About 1 in 40 couples who have a carrier screening test learn that both members of the couple carry the same genetic condition or the female carries an X-linked condition. 

 

What are the common conditions screened for:

 

  • Cystic Fibrosis: A condition that 1 out of every 45 people carry. Cystic Fibrosis can cause someone to have lung damage, challenges absorbing nutrients from food, difficulty maintaining a healthy weight, and changes in the amount of salt lost through the body.
  • Thalassaemia: A condition that 1 in every 25 people carry. Symptoms of thalassaemia include a shortage of red blood cells, pale skin, weakness, and fatigue. Thalassaemia affects how red blood cells are made. More severe forms of the condition can also affect the function of the liver, heart, spleen, and bones.
  • 1 in 49 people are carriers of Spinal Muscular Atrophy. This condition affects how messages are sent from the brain to the muscles. This can affect how someone sits, crawls, walks, swallows, and in severe cases, how someone breathes.

 

All conditions on Eugene's carrier screening test are serious conditions that can impact a child's life expectancy or development.

 

Couples that carry the same genetic condition, or females that are carriers of an X-linked condition, learn that with each pregnancy, they have a 25% or greater chance of having a child together affected by the condition. Knowing this information comes with options. 

 

For these couples, they may be able to:

  • Use IVF technology to avoid having a child affected by a severe condition.
  • Have a test during pregnancy to see if the baby has the condition and make informed pregnancy choices.
  • Use a donor egg, sperm, or embryo that does not carry the same genetic condition.
  • Adopt or foster a child.
  • Conceive naturally and use the information from a carrier screening test to prepare for the baby's birth.

 

On the one hand, learning as a couple that the chance of having a child together affected by a genetic condition is low can be reassuring to hear.
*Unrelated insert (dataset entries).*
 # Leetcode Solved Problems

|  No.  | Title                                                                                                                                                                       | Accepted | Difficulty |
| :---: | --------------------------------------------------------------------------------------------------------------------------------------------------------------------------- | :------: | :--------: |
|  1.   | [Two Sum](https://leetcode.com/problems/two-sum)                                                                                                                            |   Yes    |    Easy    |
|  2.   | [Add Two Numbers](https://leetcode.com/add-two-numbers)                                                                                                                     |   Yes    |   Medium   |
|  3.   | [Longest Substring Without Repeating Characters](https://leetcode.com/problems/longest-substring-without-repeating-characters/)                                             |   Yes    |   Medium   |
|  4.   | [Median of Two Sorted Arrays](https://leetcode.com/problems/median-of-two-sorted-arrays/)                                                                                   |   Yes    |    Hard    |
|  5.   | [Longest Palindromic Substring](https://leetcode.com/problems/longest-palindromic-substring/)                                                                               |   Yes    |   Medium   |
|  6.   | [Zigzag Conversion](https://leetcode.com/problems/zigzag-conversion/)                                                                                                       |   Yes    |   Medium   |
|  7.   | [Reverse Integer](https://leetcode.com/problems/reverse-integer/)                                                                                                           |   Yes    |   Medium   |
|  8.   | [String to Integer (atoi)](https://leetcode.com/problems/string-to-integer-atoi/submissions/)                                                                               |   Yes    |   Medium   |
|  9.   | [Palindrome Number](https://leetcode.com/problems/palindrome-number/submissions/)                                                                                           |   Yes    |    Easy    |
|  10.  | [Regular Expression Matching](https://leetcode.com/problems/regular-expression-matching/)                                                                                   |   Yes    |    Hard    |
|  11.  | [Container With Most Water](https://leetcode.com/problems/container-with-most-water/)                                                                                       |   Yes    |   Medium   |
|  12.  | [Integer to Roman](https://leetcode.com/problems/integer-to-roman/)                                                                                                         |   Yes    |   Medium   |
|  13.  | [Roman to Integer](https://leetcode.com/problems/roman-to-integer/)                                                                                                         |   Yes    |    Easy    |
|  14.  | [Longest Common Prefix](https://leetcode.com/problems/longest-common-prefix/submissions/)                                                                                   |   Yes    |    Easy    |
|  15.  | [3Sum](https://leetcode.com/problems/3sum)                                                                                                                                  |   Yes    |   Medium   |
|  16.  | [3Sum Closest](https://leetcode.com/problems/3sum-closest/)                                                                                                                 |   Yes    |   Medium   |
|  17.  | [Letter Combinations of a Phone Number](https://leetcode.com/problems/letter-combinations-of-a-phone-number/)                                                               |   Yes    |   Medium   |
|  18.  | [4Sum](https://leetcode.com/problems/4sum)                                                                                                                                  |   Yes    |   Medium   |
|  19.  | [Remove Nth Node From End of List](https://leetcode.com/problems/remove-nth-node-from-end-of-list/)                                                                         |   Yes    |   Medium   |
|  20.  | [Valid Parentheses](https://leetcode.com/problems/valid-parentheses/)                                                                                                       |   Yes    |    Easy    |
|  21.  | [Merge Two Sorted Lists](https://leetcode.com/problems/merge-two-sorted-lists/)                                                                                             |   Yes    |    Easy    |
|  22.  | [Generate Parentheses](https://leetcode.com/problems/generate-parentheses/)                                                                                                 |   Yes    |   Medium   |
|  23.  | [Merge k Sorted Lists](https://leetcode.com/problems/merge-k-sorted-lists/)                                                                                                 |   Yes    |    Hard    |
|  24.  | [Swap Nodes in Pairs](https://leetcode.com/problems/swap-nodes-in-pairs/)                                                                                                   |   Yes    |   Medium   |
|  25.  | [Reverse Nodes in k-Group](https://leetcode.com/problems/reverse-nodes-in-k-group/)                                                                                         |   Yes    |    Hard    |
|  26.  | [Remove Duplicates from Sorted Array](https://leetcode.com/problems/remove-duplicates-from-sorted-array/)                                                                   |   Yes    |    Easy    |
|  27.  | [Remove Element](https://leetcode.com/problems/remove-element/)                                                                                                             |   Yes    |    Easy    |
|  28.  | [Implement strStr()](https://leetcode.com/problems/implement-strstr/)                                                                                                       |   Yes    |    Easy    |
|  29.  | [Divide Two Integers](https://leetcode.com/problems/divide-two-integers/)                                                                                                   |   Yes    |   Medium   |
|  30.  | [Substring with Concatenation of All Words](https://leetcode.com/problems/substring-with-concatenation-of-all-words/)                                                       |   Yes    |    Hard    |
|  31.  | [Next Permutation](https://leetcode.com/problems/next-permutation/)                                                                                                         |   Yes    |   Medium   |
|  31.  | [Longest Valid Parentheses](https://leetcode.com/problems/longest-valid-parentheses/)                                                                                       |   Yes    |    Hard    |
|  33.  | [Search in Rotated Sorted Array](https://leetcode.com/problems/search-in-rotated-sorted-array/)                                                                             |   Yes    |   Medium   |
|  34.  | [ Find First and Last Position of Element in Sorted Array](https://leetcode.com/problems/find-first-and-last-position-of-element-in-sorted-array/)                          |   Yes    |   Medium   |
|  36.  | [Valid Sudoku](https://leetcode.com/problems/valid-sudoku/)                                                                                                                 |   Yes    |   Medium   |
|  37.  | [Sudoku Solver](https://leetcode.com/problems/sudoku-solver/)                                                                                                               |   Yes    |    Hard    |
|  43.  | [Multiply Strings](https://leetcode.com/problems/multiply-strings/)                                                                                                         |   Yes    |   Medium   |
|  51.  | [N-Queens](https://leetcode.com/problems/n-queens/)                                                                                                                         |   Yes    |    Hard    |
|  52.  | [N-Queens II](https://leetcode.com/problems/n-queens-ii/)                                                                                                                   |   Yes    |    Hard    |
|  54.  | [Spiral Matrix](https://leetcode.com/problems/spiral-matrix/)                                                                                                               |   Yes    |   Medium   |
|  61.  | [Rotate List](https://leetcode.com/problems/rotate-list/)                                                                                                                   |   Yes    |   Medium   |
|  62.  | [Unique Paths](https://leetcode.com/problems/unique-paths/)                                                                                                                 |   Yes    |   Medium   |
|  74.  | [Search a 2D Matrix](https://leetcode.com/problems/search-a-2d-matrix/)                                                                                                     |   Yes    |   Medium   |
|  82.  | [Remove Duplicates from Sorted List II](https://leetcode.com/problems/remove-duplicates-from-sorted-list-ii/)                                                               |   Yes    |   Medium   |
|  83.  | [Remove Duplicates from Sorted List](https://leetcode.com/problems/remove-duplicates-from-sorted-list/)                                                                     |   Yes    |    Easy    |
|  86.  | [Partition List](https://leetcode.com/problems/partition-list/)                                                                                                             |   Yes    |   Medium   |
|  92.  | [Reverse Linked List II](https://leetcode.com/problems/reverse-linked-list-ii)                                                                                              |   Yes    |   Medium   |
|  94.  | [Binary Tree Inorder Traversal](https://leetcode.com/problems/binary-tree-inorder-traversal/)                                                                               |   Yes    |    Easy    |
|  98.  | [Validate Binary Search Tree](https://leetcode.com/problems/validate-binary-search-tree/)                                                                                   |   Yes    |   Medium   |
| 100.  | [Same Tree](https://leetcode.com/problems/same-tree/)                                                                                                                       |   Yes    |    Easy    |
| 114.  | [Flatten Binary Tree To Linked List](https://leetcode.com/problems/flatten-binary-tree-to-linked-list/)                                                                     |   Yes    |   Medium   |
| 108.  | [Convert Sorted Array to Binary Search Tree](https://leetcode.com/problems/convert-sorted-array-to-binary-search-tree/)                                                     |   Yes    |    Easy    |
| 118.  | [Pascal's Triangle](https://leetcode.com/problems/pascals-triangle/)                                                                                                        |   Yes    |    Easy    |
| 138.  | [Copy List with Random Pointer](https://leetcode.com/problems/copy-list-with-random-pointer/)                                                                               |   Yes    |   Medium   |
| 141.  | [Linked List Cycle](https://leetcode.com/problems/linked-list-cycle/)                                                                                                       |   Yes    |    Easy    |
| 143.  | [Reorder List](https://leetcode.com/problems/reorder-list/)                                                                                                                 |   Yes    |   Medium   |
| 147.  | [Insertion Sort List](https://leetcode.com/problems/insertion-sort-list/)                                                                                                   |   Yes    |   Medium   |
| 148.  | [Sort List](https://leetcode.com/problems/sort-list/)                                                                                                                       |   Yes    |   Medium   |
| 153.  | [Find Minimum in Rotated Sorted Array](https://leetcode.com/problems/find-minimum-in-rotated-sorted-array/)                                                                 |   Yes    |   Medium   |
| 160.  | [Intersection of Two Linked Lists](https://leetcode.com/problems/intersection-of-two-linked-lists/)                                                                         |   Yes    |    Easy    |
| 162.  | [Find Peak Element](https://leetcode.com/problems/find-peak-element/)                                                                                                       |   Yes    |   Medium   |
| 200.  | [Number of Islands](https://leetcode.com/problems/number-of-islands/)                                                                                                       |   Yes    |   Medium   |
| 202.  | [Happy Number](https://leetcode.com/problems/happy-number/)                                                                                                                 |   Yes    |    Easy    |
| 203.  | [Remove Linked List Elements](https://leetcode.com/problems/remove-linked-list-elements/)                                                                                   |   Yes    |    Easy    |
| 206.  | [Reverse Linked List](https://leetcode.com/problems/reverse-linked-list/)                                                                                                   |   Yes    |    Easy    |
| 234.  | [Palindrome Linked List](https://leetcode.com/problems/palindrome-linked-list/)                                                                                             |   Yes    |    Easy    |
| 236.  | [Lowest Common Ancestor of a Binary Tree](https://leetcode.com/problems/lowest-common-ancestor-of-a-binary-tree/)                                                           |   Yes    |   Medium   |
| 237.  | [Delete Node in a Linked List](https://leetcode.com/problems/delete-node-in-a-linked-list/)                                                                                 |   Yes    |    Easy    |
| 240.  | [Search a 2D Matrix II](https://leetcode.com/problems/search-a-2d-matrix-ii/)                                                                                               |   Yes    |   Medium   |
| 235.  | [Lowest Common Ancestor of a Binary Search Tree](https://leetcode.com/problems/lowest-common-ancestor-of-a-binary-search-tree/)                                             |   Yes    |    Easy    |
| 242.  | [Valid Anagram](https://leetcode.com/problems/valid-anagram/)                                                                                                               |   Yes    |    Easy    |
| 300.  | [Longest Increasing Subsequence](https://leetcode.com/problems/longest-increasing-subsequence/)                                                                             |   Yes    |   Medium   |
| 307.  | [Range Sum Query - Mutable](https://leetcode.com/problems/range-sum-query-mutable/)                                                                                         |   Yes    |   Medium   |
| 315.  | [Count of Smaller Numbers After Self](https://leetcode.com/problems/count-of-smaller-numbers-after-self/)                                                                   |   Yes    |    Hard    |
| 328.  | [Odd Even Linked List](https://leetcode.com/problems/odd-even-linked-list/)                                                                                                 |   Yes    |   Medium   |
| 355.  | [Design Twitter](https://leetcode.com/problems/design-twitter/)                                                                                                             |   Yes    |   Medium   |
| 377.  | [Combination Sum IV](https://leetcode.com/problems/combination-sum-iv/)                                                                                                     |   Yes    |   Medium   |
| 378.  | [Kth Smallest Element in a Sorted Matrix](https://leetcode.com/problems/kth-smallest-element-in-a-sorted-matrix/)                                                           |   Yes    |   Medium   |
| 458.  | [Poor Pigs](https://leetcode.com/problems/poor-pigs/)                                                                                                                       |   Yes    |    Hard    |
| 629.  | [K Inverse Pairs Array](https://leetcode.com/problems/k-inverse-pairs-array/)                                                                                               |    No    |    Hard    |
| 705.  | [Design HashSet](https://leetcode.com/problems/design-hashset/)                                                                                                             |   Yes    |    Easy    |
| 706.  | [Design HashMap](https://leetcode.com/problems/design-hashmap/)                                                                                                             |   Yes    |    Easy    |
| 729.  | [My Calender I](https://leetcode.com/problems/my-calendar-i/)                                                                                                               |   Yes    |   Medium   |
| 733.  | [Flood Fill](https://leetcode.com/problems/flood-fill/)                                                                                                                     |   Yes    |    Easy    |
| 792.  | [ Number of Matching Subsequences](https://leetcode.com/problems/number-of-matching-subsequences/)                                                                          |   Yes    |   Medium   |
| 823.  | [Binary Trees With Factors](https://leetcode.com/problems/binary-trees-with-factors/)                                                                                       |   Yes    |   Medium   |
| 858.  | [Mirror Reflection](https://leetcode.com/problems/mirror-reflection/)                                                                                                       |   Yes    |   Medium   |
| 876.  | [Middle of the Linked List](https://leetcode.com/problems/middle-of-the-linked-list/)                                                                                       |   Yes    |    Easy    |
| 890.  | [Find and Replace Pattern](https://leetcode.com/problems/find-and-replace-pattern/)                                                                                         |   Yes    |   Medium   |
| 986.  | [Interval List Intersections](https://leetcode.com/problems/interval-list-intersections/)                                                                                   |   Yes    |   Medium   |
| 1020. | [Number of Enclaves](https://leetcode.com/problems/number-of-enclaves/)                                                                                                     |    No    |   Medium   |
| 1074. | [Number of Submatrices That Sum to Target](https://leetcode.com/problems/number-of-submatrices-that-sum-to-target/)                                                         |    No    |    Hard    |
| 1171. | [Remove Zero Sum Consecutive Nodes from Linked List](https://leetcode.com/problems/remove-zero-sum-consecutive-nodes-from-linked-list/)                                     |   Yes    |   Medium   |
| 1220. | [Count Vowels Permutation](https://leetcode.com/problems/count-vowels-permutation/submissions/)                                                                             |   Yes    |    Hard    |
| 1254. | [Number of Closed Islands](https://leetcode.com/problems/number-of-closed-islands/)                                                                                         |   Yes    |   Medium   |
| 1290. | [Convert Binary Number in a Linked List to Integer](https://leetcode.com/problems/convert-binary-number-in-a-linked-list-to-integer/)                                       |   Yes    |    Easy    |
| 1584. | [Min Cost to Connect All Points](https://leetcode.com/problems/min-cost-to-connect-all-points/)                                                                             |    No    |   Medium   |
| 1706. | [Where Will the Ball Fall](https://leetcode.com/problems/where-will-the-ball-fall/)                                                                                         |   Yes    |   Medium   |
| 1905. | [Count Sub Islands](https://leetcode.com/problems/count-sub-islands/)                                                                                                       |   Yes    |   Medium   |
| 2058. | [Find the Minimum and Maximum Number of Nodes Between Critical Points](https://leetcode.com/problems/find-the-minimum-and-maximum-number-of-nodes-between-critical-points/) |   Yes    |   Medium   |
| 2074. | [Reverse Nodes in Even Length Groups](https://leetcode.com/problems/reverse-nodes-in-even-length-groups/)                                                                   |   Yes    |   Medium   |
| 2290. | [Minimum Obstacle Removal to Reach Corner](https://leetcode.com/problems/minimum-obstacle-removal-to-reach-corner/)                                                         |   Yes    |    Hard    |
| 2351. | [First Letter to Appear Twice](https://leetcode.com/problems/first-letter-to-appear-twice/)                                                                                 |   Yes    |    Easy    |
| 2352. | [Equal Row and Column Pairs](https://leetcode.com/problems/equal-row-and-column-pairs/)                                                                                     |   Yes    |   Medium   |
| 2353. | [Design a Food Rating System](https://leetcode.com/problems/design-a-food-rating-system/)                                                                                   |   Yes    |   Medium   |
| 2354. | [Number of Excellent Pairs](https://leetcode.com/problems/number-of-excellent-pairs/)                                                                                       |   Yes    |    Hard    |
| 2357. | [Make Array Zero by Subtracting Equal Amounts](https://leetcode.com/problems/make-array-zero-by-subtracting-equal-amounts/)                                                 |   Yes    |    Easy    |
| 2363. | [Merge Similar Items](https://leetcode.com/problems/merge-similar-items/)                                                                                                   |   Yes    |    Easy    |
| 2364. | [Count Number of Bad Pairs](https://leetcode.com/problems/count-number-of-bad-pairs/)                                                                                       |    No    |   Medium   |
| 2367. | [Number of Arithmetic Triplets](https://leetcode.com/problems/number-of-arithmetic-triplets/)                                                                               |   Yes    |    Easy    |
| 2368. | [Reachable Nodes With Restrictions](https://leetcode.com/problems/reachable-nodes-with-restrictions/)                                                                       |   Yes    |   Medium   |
On the other hand, a result that shows a child is at an increased risk for being affected by a condition can be challenging information to learn but can also provide options before and during pregnancy.

 

With your genetic counsellor at Eugene by your side - you can get clear on your options if you carry a gene variant and help you figure out the best pathway for you.

 

Undoubtedly, doing a carrier screening test before pregnancy, or in the first trimester, is an essential part of the pregnancy journey.